EXTRACTED RECORDS:
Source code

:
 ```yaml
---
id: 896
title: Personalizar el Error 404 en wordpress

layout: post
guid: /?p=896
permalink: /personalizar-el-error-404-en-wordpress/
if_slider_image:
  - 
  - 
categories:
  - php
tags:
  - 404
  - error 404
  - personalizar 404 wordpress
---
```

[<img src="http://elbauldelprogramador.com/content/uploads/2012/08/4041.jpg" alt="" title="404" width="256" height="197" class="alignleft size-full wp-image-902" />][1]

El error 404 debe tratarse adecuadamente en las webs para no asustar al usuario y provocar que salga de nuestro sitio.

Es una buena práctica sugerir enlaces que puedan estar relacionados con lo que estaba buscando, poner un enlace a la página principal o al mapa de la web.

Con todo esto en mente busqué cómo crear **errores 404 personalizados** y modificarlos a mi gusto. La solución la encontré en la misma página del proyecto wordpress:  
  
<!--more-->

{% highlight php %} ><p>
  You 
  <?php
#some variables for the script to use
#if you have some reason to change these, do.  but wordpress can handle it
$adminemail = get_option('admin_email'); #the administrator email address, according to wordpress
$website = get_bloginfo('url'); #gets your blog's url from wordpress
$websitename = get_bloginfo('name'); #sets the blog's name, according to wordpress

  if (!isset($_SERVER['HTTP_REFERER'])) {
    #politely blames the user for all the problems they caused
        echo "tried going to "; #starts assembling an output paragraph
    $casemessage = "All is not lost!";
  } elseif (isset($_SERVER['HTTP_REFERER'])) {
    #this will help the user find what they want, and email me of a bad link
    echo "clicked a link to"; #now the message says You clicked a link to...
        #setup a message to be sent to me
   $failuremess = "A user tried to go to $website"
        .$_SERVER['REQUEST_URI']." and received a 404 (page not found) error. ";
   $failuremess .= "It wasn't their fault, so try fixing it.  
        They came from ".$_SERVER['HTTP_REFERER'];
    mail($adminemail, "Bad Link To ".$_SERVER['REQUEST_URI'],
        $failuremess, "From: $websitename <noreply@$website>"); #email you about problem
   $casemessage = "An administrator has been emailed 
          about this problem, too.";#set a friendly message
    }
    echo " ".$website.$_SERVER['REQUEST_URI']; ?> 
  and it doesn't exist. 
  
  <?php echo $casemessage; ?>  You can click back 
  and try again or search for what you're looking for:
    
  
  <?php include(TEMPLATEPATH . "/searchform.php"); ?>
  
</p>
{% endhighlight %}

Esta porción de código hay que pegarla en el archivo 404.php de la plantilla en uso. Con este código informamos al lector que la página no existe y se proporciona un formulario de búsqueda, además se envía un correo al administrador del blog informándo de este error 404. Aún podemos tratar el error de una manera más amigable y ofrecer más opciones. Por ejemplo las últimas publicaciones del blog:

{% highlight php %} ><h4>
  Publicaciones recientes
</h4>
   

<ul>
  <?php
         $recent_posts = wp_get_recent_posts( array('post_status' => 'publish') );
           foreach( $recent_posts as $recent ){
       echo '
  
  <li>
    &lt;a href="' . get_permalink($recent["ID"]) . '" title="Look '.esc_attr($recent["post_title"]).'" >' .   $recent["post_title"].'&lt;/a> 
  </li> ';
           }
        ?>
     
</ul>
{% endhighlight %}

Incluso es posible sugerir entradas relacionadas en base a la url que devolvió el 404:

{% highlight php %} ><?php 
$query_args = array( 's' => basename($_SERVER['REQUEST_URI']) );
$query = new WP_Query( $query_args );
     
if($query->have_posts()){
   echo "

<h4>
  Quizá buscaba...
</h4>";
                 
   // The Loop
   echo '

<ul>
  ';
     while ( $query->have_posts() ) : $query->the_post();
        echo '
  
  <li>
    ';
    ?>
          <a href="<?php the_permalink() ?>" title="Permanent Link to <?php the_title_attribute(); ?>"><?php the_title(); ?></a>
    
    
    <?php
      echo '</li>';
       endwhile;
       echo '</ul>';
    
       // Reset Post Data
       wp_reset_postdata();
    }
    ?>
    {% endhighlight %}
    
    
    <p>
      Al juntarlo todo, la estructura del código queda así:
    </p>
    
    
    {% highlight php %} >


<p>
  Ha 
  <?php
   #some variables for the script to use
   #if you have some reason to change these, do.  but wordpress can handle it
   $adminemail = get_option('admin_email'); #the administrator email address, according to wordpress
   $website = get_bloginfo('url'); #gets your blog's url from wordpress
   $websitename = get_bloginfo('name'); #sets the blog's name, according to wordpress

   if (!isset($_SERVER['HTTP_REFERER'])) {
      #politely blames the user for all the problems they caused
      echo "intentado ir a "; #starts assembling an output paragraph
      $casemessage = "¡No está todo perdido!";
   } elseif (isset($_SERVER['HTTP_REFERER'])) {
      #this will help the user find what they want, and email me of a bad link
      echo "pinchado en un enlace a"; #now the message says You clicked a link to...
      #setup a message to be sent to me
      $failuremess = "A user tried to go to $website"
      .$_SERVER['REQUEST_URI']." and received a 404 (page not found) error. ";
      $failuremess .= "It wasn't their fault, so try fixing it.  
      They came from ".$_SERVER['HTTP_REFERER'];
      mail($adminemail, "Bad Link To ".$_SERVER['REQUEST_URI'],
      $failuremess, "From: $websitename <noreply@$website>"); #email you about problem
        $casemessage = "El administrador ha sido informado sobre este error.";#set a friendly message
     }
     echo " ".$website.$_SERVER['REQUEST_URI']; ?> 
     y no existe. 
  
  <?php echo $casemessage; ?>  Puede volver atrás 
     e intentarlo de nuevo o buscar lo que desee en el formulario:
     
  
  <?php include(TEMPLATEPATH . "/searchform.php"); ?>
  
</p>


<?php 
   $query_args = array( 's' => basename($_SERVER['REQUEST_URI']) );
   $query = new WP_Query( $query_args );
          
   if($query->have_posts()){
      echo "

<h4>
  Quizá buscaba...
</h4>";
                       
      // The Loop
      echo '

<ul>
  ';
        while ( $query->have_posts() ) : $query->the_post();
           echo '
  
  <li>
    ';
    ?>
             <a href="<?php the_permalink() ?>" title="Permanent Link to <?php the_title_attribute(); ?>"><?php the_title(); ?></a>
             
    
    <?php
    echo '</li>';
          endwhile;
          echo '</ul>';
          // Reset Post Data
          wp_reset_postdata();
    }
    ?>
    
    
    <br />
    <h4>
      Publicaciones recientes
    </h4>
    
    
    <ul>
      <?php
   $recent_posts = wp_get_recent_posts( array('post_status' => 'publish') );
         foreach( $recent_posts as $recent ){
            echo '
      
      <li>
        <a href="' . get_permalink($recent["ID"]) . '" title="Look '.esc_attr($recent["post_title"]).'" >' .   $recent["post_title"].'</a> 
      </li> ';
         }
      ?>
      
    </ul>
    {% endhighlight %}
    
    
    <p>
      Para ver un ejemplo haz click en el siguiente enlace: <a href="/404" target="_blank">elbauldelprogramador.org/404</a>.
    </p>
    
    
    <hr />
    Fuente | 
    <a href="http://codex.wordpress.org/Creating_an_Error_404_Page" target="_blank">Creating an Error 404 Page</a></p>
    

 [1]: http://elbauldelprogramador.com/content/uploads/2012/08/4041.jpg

TASK DIRECTIONS: Please transcribe all of the data above exactly.

OUTPUT:
Source code

:
 ```yaml
---
id: 896
title: Personalizar el Error 404 en wordpress

layout: post
guid: /?p=896
permalink: /personalizar-el-error-404-en-wordpress/
if_slider_image:
  - 
  - 
categories:
  - php
tags:
  - 404
  - error 404
  - personalizar 404 wordpress
---
```

[<img src="http://elbauldelprogramador.com/content/uploads/2012/08/4041.jpg" alt="" title="404" width="256" height="197" class="alignleft size-full wp-image-902" />][1]

El error 404 debe tratarse adecuadamente en las webs para no asustar al usuario y provocar que salga de nuestro sitio.

Es una buena práctica sugerir enlaces que puedan estar relacionados con lo que estaba buscando, poner un enlace a la página principal o al mapa de la web.

Con todo esto en mente busqué cómo crear **errores 404 personalizados** y modificarlos a mi gusto. La solución la encontré en la misma página del proyecto wordpress:  
  
<!--more-->

{% highlight php %} ><p>
  You 
  <?php
#some variables for the script to use
#if you have some reason to change these, do.  but wordpress can handle it
$adminemail = get_option('admin_email'); #the administrator email address, according to wordpress
$website = get_bloginfo('url'); #gets your blog's url from wordpress
$websitename = get_bloginfo('name'); #sets the blog's name, according to wordpress

  if (!isset($_SERVER['HTTP_REFERER'])) {
    #politely blames the user for all the problems they caused
        echo "tried going to "; #starts assembling an output paragraph
    $casemessage = "All is not lost!";
  } elseif (isset($_SERVER['HTTP_REFERER'])) {
    #this will help the user find what they want, and email me of a bad link
    echo "clicked a link to"; #now the message says You clicked a link to...
        #setup a message to be sent to me
   $failuremess = "A user tried to go to $website"
        .$_SERVER['REQUEST_URI']." and received a 404 (page not found) error. ";
   $failuremess .= "It wasn't their fault, so try fixing it.  
        They came from ".$_SERVER['HTTP_REFERER'];
    mail($adminemail, "Bad Link To ".$_SERVER['REQUEST_URI'],
        $failuremess, "From: $websitename <noreply@$website>"); #email you about problem
   $casemessage = "An administrator has been emailed 
          about this problem, too.";#set a friendly message
    }
    echo " ".$website.$_SERVER['REQUEST_URI']; ?> 
  and it doesn't exist. 
  
  <?php echo $casemessage; ?>  You can click back 
  and try again or search for what you're looking for:
    
  
  <?php include(TEMPLATEPATH . "/searchform.php"); ?>
  
</p>
{% endhighlight %}

Esta porción de código hay que pegarla en el archivo 404.php de la plantilla en uso. Con este código informamos al lector que la página no existe y se proporciona un formulario de búsqueda, además se envía un correo al administrador del blog informándo de este error 404. Aún podemos tratar el error de una manera más amigable y ofrecer más opciones. Por ejemplo las últimas publicaciones del blog:

{% highlight php %} ><h4>
  Publicaciones recientes
</h4>
   

<ul>
  <?php
         $recent_posts = wp_get_recent_posts( array('post_status' => 'publish') );
           foreach( $recent_posts as $recent ){
       echo '
  
  <li>
    &lt;a href="' . get_permalink($recent["ID"]) . '" title="Look '.esc_attr($recent["post_title"]).'" >' .   $recent["post_title"].'&lt;/a> 
  </li> ';
           }
        ?>
     
</ul>
{% endhighlight %}

Incluso es posible sugerir entradas relacionadas en base a la url que devolvió el 404:

{% highlight php %} ><?php 
$query_args = array( 's' => basename($_SERVER['REQUEST_URI']) );
$query = new WP_Query( $query_args );
     
if($query->have_posts()){
   echo "

<h4>
  Quizá buscaba...
</h4>";
                 
   // The Loop
   echo '

<ul>
  ';
     while ( $query->have_posts() ) : $query->the_post();
        echo '
  
  <li>
    ';
    ?>
          <a href="<?php the_permalink() ?>" title="Permanent Link to <?php the_title_attribute(); ?>"><?php the_title(); ?></a>
    
    
    <?php
      echo '</li>';
       endwhile;
       echo '</ul>';
    
       // Reset Post Data
       wp_reset_postdata();
    }
    ?>
    {% endhighlight %}
    
    
    <p>
      Al juntarlo todo, la estructura del código queda así:
    </p>
    
    
    {% highlight php %} >


<p>
  Ha 
  <?php
   #some variables for the script to use
   #if you have some reason to change these, do.  but wordpress can handle it
   $adminemail = get_option('admin_email'); #the administrator email address, according to wordpress
   $website = get_bloginfo('url'); #gets your blog's url from wordpress
   $websitename = get_bloginfo('name'); #sets the blog's name, according to wordpress

   if (!isset($_SERVER['HTTP_REFERER'])) {
      #politely blames the user for all the problems they caused
      echo "intentado ir a "; #starts assembling an output paragraph
      $casemessage = "¡No está todo perdido!";
   } elseif (isset($_SERVER['HTTP_REFERER'])) {
      #this will help the user find what they want, and email me of a bad link
      echo "pinchado en un enlace a"; #now the message says You clicked a link to...
      #setup a message to be sent to me
      $failuremess = "A user tried to go to $website"
      .$_SERVER['REQUEST_URI']." and received a 404 (page not found) error. ";
      $failuremess .= "It wasn't their fault, so try fixing it.  
      They came from ".$_SERVER['HTTP_REFERER'];
      mail($adminemail, "Bad Link To ".$_SERVER['REQUEST_URI'],
      $failuremess, "From: $websitename <noreply@$website>"); #email you about problem
        $casemessage = "El administrador ha sido informado sobre este error.";#set a friendly message
     }
     echo " ".$website.$_SERVER['REQUEST_URI']; ?> 
     y no existe. 
  
  <?php echo $casemessage; ?>  Puede volver atrás 
     e intentarlo de nuevo o buscar lo que desee en el formulario:
     
  
  <?php include(TEMPLATEPATH . "/searchform.php"); ?>
  
</p>


<?php 
   $query_args = array( 's' => basename($_SERVER['REQUEST_URI']) );
   $query = new WP_Query( $query_args );
          
   if($query->have_posts()){
      echo "

<h4>
  Quizá buscaba...
</h4>";
                       
      // The Loop
      echo '

<ul>
  ';
        while ( $query->have_posts() ) : $query->the_post();
           echo '
  
  <li>
    ';
    ?>
             <a href="<?php the_permalink() ?>" title="Permanent Link to <?php the_title_attribute(); ?>"><?php the_title(); ?></a>
             
    
    <?php
    echo '</li>';
          endwhile;
          echo '</ul>';
          // Reset Post Data
          wp_reset_postdata();
    }
    ?>
    
    
    <br />
    <h4>
      Publicaciones recientes
    </h4>
    
    
    <ul>
      <?php
   $recent_posts = wp_get_recent_posts( array('post_status' => 'publish') );
         foreach( $recent_posts as $recent ){
            echo '
      
      <li>
        <a href="' . get_permalink($recent["ID"]) . '" title="Look '.esc_attr($recent["post_title"]).'" >' .   $recent["post_title"].'</a> 
      </li> ';
         }
      ?>
      
    </ul>
    {% endhighlight %}
    
    
    <p>
      Para ver un ejemplo haz click en el siguiente enlace: <a href="/404" target="_blank">elbauldelprogramador.org/404</a>.
    </p>
    
    
    <hr />
    Fuente | 
    <a href="http://codex.wordpress.org/Creating_an_Error_404_Page" target="_blank">Creating an Error 404 Page</a></p>
    

 [1]: http://elbauldelprogramador.com/content/uploads/2012/08/4041.jpg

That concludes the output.